- 2024-07-12: New version 2.2 released:
- Add support for Python 3.12, CUDA 12.5, and NumPy 2.0
- ASTRA conda packages for CUDA 11.6 and above now depend on Nvidia's modular CUDA packages instead of on the monolithic cudatoolkit package. This improves compatibility of our conda packages with PyTorch and reduces the installation size.
- Speed up FDK, especially when using multiple GPUs
- Improve error reporting
- Add Shepp-Logan phantom generator.
- Update the build infrastructure and instructions.
- 2022-01-31: New version 2.1 released:
- Improve conda package compatibility with the conda-forge and nvidia channels
- Fix rare hang in our CUDA FFT code in FBP_CUDA and FDK_CUDA (and speed it up)
- Fix GPULink support with unpadded rows
- Fix output scaling in short-scan FDK
- 2021-10-27: New version 2.0 released:
- Improve output scaling consistency of all projectors. See the 2020-01-17 news entry below.
- Improve compatibility with modern Python, CUDA, Linux and Windows versions.
- Add experimental Python interfaces to FP3D, BP3D, FDK to make ASTRA calls by 3rd party toolboxes more efficient and flexible.
- 2020-01-17: Consistency changes in development version of ASTRA
We have changed the way gray values in forward projections, backprojections and reconstructions scale with the size of detector pixels. This does not impact geometries where the detector pixels have size 1 in 2D, or 1x1 in 3D.
In the upcoming ASTRA 2.0, and starting from version 1.9.9.dev, for all geometries and projectors, the value of a pixel in a forward projection is approximately the value of the line integral of the corresponding ray through the volume.
Of course the interpolation/projection method used will still determine the exact set of pixels contributing to a ray and the exact value as before.
All backprojectors and reconstruction algorithms have been adapted to match the forward projection.
Before this change, a decision made in the early pre-1.0 days of ASTRA to make detector values scale linearly with the area of detector pixels led to some in hindsight mathematically unresolvable inconsistencies in behaviour between parallel and fan/cone geometries, and behaviour with oblique projections. The new definition resolves this inherent inconsistency.
Specific changes:
- all parallel beam 2D projectors (CPU and CUDA) have been changed as above
- the 2D fan beam CPU projectors have been changed as above
- the 2D fan beam CUDA projector did not require changing
- the 3D CUDA backprojectors have been changed as above. The forward projectors did not require changing
- the 2D fan beam and 3D cone beam CUDA backprojectors now have an improved approximate match with the respective forward projectors
2019-07-09: Development packages of 1.9.0.dev are now available for download.
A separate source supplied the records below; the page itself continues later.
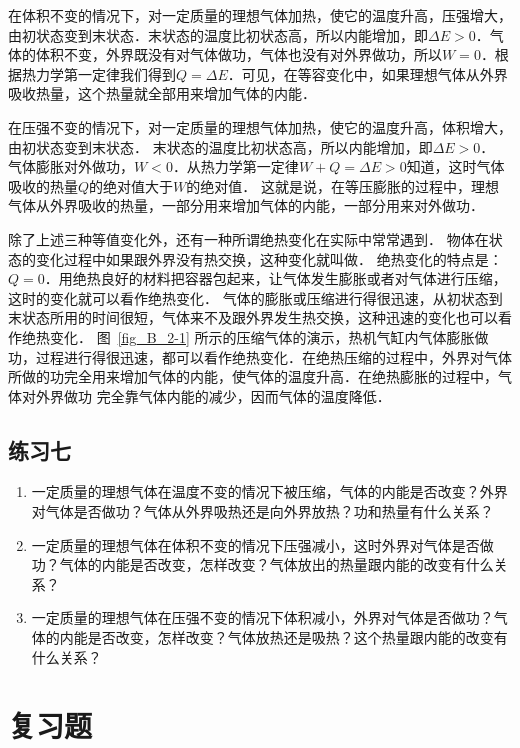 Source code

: 在体积不变的情况下，对一定质量的理想气体加热，使它的温度升高，压强增大，由初状态变到末状态．末状态的温度比初状态高，所以内能增加，即$\Delta E>0$．气体的体积不变，外界既没有对气体做功，气体也没有对外界做功，所以$W=0$．根据热力学第一定律我们得到$Q=\Delta E$．可见，在等容变化中，如果理想气体从外界吸收热量，这个热量就全部用来增加气体的内能．

在压强不变的情况下，对一定质量的理想气体加热，使它的温度升高，体积增大，由初状态变到末状态．
末状态的温度比初状态高，所以内能增加，即$\Delta E>0$．
气体膨胀对外做功，$W<0$．从热力学第一定律$W+Q=\Delta E>0$知道，这时气体吸收的热量$Q$的绝对值大于$W$的绝对值．
这就是说，在等压膨胀的过程中，理想气体从外界吸收的热量，一部分用来增加气体的内能，一部分用来对外做功．

除了上述三种等值变化外，还有一种所谓绝热变化在实际中常常遇到．
物体在状态的变化过程中如果跟外界没有热交换，这种变化就叫做．
绝热变化的特点是：$Q=0$．用绝热良好的材料把容器包起来，让气体发生膨胀或者对气体进行压缩，这时的变化就可以看作绝热变化．
气体的膨胀或压缩进行得很迅速，从初状态到末状态所用的时间很短，气体来不及跟外界发生热交换，这种迅速的变化也可以看作绝热变化．
图~\ref{fig_B_2-1} 所示的压缩气体的演示，热机气缸内气体膨胀做功，过程进行得很迅速，都可以看作绝热变化．在绝热压缩的过程中，外界对气体所做的功完全用来增加气体的内能，使气体的温度升高．在绝热膨胀的过程中，气体对外界做功
完全靠气体内能的减少，因而气体的温度降低．


\subsection*{练习七}
\begin{enumerate}
    \item 一定质量的理想气体在温度不变的情况下被压缩，气体的内能是否改变？外界对气体是否做功？气体从外界吸热还是向外界放热？功和热量有什么关系？
\item 一定质量的理想气体在体积不变的情况下压强减小，这时外界对气体是否做功？气体的内能是否改变，怎样改变？气体放出的热量跟内能的改变有什么关系？
\item 一定质量的理想气体在压强不变的情况下体积减小，外界对气体是否做功？气体的内能是否改变，怎样改变？气体放热还是吸热？这个热量跟内能的改变有什么关系？
\end{enumerate}



\section*{复习题}

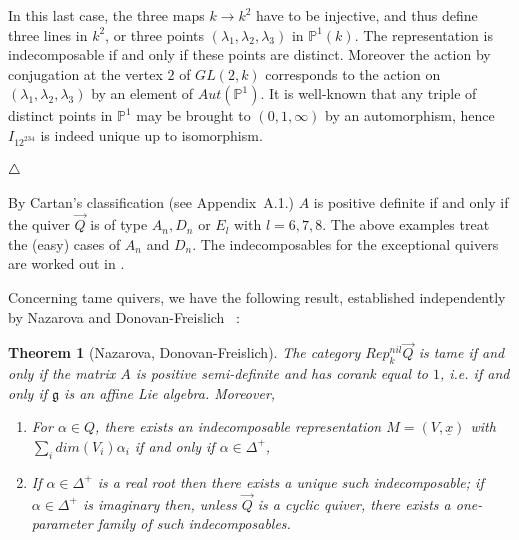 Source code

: \documentclass[a4paper,10pt]{amsart}
\def\endexample{$\hfill \triangle$}
\def\a{\alpha}
\def\g{\mathfrak{g}}
\newtheorem{theo}{\bf{Theorem}}[section]
\numberwithin{equation}{section}
\begin{document}
\vspace{.35in}

In this last case, the three maps $k \to k^2$ have to be injective, and thus define three lines in $k^2$, or three points $(\lambda_1, \lambda_2, \lambda_3)$ in $\mathbb{P}^1(k)$. The representation is indecomposable if and only if these points are distinct. Moreover the action by conjugation at the vertex $2$ of $GL(2,k)$ corresponds to the action on $(\lambda_1, \lambda_2, \lambda_3)$ by an element of ${Aut}(\mathbb{P}^1)$. It is well-known that any triple of distinct points in $\mathbb{P}^1$ may be brought to $(0,1,\infty)$ by an automorphism, hence $I_{12^234}$ is indeed unique up to isomorphism.

 \endexample

\vspace{.2in}

By Cartan's classification (see Appendix~A.1.) $A$ is positive definite if and only if the quiver $\vec{Q}$ is of type $A_n, D_n$ or $E_l$ with $l=6,7,8$. The above examples treat the (easy) cases of $A_n$ and $D_n$. The indecomposables for the exceptional  quivers are worked out in \cite{RingelTame}.


\vspace{.2in}

Concerning tame quivers, we have the following result, established independently by Nazarova \cite{Nazarova} and Donovan-Freislich \cite{DF}~:

\vspace{.1in}

\begin{theo}[Nazarova, Donovan-Freislich]\label{T:Godknows} The category $Rep^{nil}_k\vec{Q}$ is tame if and only if the matrix $A$ is positive semi-definite and has corank equal to $1$, i.e. if and only if $\g$ is an affine Lie algebra. Moreover,
\begin{enumerate}
\item[i)] For $\a \in Q$, there exists an indecomposable representation $M=(V,\underline{x})$ with
$\sum_i {dim}(V_i)\a_i$ if and only if $\a \in \Delta^+$,
\item[ii)] If $\a \in \Delta^+$ is a real root then there exists a unique such indecomposable; if $\a \in \Delta^+$ is imaginary then, unless $\vec{Q}$ is a cyclic quiver, there exists a one-parameter family of such indecomposables.
\end{enumerate}
\end{theo}

\vspace{.15in}
\end{document}
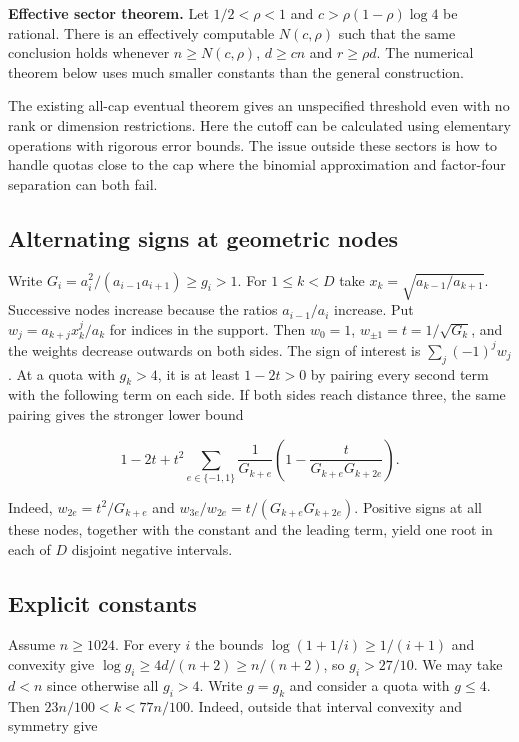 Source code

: \documentclass[11pt]{article}
\begin{document}
\textbf{Effective sector theorem.} Let $1/2<\rho<1$ and $c>\rho(1-\rho)\log4$ be rational. There is an effectively computable $N(c,\rho)$ such that the same conclusion holds whenever $n\ge N(c,\rho)$, $d\ge cn$ and $r\ge\rho d$. The numerical theorem below uses much smaller constants than the general construction.

The existing all-cap eventual theorem gives an unspecified threshold even with no rank or dimension restrictions. Here the cutoff can be calculated using elementary operations with rigorous error bounds. The issue outside these sectors is how to handle quotas close to the cap where the binomial approximation and factor-four separation can both fail.

\subsection{Alternating signs at geometric nodes}

Write $G_i=a_i^2/(a_{i-1}a_{i+1})\ge g_i>1$. For $1\le k<D$ take $x_k=\sqrt{a_{k-1}/a_{k+1}}$. Successive nodes increase because the ratios $a_{i-1}/a_i$ increase. Put $w_j=a_{k+j}x_k^j/a_k$ for indices in the support. Then $w_0=1$, $w_{\pm1}=t=1/\sqrt{G_k}$, and the weights decrease outwards on both sides. The sign of interest is $\sum_j(-1)^j w_j$. At a quota with $g_k>4$, it is at least $1-2t>0$ by pairing every second term with the following term on each side. If both sides reach distance three, the same pairing gives the stronger lower bound

\begin{equation*}
1-2t+t^2\sum_{e\in\lbrace-1,1\rbrace}\frac1{G_{k+e}}\left(1-\frac{t}{G_{k+e}G_{k+2e}}\right).
\end{equation*}

Indeed, $w_{2e}=t^2/G_{k+e}$ and $w_{3e}/w_{2e}=t/(G_{k+e}G_{k+2e})$. Positive signs at all these nodes, together with the constant and the leading term, yield one root in each of $D$ disjoint negative intervals.

\subsection{Explicit constants}

Assume $n\ge1024$. For every $i$ the bounds $\log(1+1/i)\ge1/(i+1)$ and convexity give $\log g_i\ge4d/(n+2)\ge n/(n+2)$, so $g_i>27/10$. We may take $d<n$ since otherwise all $g_i>4$. Write $g=g_k$ and consider a quota with $g\le4$. Then $23n/100<k<77n/100$. Indeed, outside that interval convexity and symmetry give
\end{document}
The Windows packages now require CUDA 9.0 or higher.
2016-12-07: New version 1.8 released. New features:
- Reduce restrictions on data sizes for 3D GPU FDK reconstructions.
- Add multi-GPU support for 3D GPU FP, BP, FDK
- Add support for relaxation factors in SIRT, SART
- Further reduced restrictions on volume geometries: voxels no longer have to be cubes
- The Windows release now requires CUDA 8.0, so you may need to update CUDA.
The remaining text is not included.